1848 – Gold was discovered at Coloma by James Wilson Marshall.
1848 – The Mexican government ceded Alta California to the United States of America by the Treaty of Guadalupe Hidalgo.
1849 – The Gold Rush is on. RAC involves itself in California commerce by importing ice from Alaska.
1850 – California becomes a part of the United States on September 9.
1867 – Alaska was sold to the U.S. for 7.2 million dollars. The $200,000 went to the Russian American Company. They liquidated all assets and returned to Irkutsk, Russia.
1873 – George Washington Call purchased the fort and surrounding property of more than 7,000 acres. The Call family lived in the Rotchev house until 1876 until their large white two story home is completed. This house stands today and has been fully restored for visitation.
1874 – The first Weather station was set up by G.W. Call.
1877 – The Fort Ross post office was established with G.W. Call as postmaster. Black Bart held up a stage 2 1/2 miles south of Fort Ross on Meyers Grade Road. The Fort Ross Road was sold to the county for $1.
1878 – The Fort Ross Hotel opened.
1885 – The Fort Ross School opened.
1890 – The first photograph of the Call Family was taken. The Call family grew with 14 children being born between 1869 and 1900.
1900 – Luther Burbank visited Fort Ross and the Call family.
1902 – A Western Union telegraph station opens, but soon closes.
1903 – The California Historical Landmarks Committee acquired Fort Ross and surrounding 2 1/2 acres.
1906 – The Fort is deeded to the State of California. A few months later a major earthquake hits and destroys several remaining buildings. The Rotchev House was standing and today is the only remaining original structure of Fort Ross. The Rotchev House is a National Historical Landmark. It is also said to be the oldest standing structure between San Francisco and Alaska.

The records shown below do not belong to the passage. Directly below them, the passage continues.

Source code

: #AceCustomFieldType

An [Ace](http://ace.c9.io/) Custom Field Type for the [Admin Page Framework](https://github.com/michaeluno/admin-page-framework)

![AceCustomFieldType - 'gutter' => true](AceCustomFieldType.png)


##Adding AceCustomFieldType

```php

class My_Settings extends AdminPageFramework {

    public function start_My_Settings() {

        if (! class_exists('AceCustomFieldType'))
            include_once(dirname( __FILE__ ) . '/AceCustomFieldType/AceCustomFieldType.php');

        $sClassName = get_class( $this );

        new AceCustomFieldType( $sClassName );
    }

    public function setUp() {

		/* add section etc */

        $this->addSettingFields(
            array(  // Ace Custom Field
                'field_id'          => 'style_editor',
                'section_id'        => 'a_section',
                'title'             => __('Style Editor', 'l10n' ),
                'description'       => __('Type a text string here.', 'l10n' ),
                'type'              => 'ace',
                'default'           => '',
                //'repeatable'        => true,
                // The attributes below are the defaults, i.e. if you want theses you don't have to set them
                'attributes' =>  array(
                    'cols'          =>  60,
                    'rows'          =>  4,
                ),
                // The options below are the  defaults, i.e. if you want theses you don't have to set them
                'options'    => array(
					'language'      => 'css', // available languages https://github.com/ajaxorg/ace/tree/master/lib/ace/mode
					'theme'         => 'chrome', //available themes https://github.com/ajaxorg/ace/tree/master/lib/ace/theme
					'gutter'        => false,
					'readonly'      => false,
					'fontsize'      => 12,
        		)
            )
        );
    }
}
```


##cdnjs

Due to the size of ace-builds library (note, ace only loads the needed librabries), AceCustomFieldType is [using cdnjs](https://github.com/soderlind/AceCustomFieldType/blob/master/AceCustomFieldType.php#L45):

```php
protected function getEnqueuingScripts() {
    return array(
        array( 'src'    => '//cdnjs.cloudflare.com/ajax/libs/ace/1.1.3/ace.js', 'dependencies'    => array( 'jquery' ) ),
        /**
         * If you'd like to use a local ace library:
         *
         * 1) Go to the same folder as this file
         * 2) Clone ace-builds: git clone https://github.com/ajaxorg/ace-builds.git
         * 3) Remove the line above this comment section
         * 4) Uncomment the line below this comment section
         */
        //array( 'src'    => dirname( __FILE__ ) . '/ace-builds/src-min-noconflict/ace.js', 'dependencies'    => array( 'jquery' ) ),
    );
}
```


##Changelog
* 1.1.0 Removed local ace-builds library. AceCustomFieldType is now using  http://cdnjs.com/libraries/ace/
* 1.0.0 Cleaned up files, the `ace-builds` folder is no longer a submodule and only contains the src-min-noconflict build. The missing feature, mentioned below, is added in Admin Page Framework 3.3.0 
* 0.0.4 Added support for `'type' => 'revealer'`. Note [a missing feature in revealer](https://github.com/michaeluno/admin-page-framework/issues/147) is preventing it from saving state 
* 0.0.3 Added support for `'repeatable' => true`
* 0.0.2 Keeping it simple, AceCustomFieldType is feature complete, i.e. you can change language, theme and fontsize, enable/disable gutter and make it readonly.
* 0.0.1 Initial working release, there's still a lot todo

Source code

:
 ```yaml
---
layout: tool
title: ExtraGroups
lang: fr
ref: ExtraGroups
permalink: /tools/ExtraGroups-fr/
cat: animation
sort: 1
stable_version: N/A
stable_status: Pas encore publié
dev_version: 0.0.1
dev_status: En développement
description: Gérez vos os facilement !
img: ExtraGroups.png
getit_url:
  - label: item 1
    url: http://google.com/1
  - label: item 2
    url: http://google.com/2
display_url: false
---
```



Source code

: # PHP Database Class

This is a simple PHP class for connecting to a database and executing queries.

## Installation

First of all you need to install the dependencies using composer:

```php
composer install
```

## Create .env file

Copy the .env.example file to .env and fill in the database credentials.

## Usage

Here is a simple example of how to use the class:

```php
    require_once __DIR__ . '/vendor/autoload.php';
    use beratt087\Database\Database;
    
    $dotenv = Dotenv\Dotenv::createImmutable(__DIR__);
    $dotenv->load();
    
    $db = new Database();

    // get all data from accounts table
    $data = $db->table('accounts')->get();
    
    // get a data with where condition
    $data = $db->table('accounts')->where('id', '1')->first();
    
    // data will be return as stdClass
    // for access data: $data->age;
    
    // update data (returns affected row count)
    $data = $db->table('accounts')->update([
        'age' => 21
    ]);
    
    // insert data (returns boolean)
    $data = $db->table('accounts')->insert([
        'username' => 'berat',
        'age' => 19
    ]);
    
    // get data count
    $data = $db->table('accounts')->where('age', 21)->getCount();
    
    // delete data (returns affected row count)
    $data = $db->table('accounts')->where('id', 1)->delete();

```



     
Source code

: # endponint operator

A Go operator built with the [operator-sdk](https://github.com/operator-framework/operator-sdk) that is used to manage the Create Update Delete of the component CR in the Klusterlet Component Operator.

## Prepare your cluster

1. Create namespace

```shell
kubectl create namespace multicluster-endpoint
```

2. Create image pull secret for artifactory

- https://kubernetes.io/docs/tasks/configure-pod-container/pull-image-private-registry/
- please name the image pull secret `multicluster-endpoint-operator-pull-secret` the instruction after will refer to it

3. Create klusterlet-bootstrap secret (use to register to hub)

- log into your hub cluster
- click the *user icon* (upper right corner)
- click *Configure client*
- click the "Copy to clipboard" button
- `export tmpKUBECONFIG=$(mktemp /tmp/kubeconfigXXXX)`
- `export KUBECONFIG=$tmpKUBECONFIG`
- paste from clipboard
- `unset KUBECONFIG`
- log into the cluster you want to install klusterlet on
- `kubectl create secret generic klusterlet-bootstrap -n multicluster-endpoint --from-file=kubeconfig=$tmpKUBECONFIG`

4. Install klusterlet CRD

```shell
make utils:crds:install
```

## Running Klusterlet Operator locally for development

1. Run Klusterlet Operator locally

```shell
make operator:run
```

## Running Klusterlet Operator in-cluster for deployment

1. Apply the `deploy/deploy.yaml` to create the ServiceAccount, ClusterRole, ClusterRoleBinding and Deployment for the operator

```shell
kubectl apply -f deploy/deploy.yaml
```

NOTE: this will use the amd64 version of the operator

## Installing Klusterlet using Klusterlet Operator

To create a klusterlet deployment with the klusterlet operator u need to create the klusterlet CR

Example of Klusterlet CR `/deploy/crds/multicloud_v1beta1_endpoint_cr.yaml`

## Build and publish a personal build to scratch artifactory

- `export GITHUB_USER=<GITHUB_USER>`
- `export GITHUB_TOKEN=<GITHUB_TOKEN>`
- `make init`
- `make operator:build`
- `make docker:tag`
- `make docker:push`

1978 – Another 345 acres is acquired by the State. Throughout the years several buildings have been restored. At this time the Call Family moves out of their 100 year old home. In 1978 the Parks and Recreation Dept. purchased another 143.5 acres of land. In the same year Mercedes Call sold 1118.27 acres to the State for further acquisition by the Parks.
1925 – The first annual Russian Orthodox services began July 4th. Today these services still take place on the same day every year.
1985 – The Fort Ross Visitor Center was completed and dedicated.
1990 – The Save The Redwoods League purchased 2,000 acres plus from a neighboring lumbering company and donated it to the California State Parks. Fort Ross State Historic Park was over 2400 acres.
2010 – Rotchev House Museum furnishings and restoration completed.
2012 – Fur Warehouse construction and exhibit completed.
2012 – Commemoration of the Fort Ross Bicentennial.
2012 – Windmill recreation completed and dedicated.